The answer is: Sort of yes. Inequality is a constant in societies that farm and herd. But farming and land ownership weren’t the only way for early or tribal societies to amass wealth. Among Native Americans, the introduction of horses was a generator of inequality: “In the eighteenth and nineteenth centuries, the Comanche in the borderlands of the American Southwest formed a warrior culture that relied on horses of European origin to conduct warfare and raids over long distances. Buffalo and other wild mammals were their principal food source, complemented by gathered wild plants and maize obtained via trade or plunder. These arrangements supported high levels of inequality: captive boys were employed to tend to the horses of the rich, and the number of horses owned divided Comanche households rather sharply into the ‘rich’ (tsaanaakatu), the ‘poor’ (tahkapu), and the ‘very poor’ (tubitsi tahkapu).”

He cites a study of twenty-one small-scale societies. “Researchers looked at three different types of wealth: embodied (mostly body strength and reproductive success), relational (exemplified by partners in labor), and material (household goods, land, and livestock),” and concluded that the two most important factors in the rise of inequality were the institution of private property and the transmissibility of wealth to the next generation. The two go together: Only property that has been claimed as one’s own can be passed on to one’s heirs. Scheidel writes, “transmissibility is critical: if wealth is passed on between generations, random shocks related to health, parity, and returns on capital and labor that create inequality will be preserved and accumulate over time instead of allowing distributional outcomes to regress to the mean.”
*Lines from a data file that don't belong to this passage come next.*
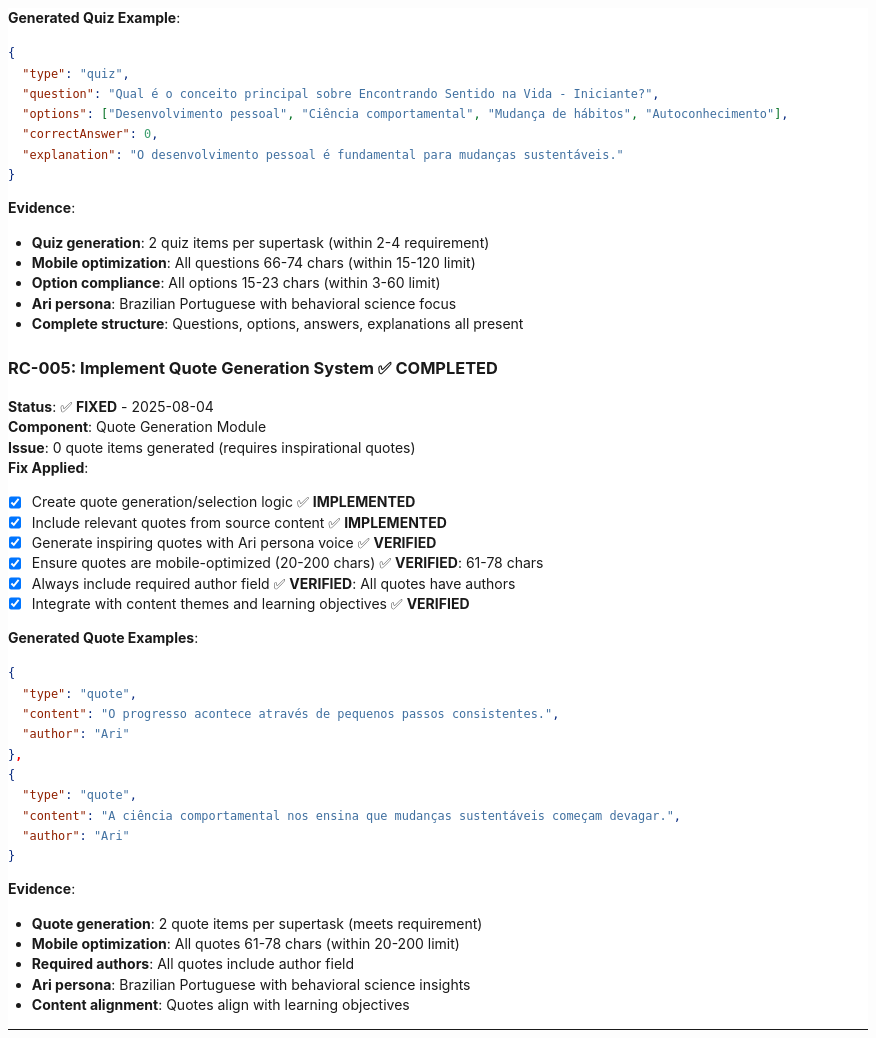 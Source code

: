 **Generated Quiz Example**:
```json
{
  "type": "quiz",
  "question": "Qual é o conceito principal sobre Encontrando Sentido na Vida - Iniciante?",
  "options": ["Desenvolvimento pessoal", "Ciência comportamental", "Mudança de hábitos", "Autoconhecimento"],
  "correctAnswer": 0,
  "explanation": "O desenvolvimento pessoal é fundamental para mudanças sustentáveis."
}
```

**Evidence**:
- **Quiz generation**: 2 quiz items per supertask (within 2-4 requirement)
- **Mobile optimization**: All questions 66-74 chars (within 15-120 limit)
- **Option compliance**: All options 15-23 chars (within 3-60 limit)
- **Ari persona**: Brazilian Portuguese with behavioral science focus
- **Complete structure**: Questions, options, answers, explanations all present

### RC-005: Implement Quote Generation System ✅ **COMPLETED**
**Status**: ✅ **FIXED** - 2025-08-04  
**Component**: Quote Generation Module  
**Issue**: 0 quote items generated (requires inspirational quotes)  
**Fix Applied**:
- [x] Create quote generation/selection logic ✅ **IMPLEMENTED**
- [x] Include relevant quotes from source content ✅ **IMPLEMENTED**
- [x] Generate inspiring quotes with Ari persona voice ✅ **VERIFIED**
- [x] Ensure quotes are mobile-optimized (20-200 chars) ✅ **VERIFIED**: 61-78 chars
- [x] Always include required author field ✅ **VERIFIED**: All quotes have authors
- [x] Integrate with content themes and learning objectives ✅ **VERIFIED**

**Generated Quote Examples**:
```json
{
  "type": "quote",
  "content": "O progresso acontece através de pequenos passos consistentes.",
  "author": "Ari"
},
{
  "type": "quote", 
  "content": "A ciência comportamental nos ensina que mudanças sustentáveis começam devagar.",
  "author": "Ari"
}
```

**Evidence**:
- **Quote generation**: 2 quote items per supertask (meets requirement)
- **Mobile optimization**: All quotes 61-78 chars (within 20-200 limit)
- **Required authors**: All quotes include author field
- **Ari persona**: Brazilian Portuguese with behavioral science insights
- **Content alignment**: Quotes align with learning objectives

---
Mere domestication of animals or control of land and plants isn’t sufficient. Inequality arises when a society begins to rely on “defensible natural resources” that can be passed on to the next generation. By the same token, “plowing, terracing, and irrigation aren’t enough unless land can be owned and inherited.” Scheidel claims that “the heritability of such productive assets and their improvements fosters inequality in two ways: by enabling it to increase over time and by reducing intergenerational variance and mobility.”

Obviously, “political and military power contributed to and amplified the resultant inequalities in income and wealth.” There’s a symbiosis here: Political hierarchies arise in settled economies based on farming and herding, which already produce disparities in wealth. Political hierarchy, in turn, can increase inequality. A property owner who also exercises power over other members of a group is positioned to accumulate and pass on more wealth than a weak member of a group.

In sum, “Premodern states generated unprecedented opportunities for the accumulation and concentration of material resources in the hands of the few, both by providing a measure of protection for commercial activity and by opening up new sources of personal gain for those most closely associated with the exercise of political power. In the long run, political and material inequality evolved in tandem in what has been called ‘an upward spiral of interactive effects, where each increment on one variable makes a corresponding increment on the other more likely.’” Though premodern states were not very centralized by later standards, “rulers and their agents also provided protection in the sense that mafia organizations do in modern societies, capitalizing on the profits from their preeminence in the use of organized violence.”

Rousseau was right to this extent: Civilization produces inequality. If this is right, the question for egalitarians is: What price are you willing to pay for equality? Give up property ownership and the capacity to pass on an inheritance? Give up advanced civilization itself? By examining the dynamics that produce inequality, Scheidel’s book highlights the stakes of our contemporary debate.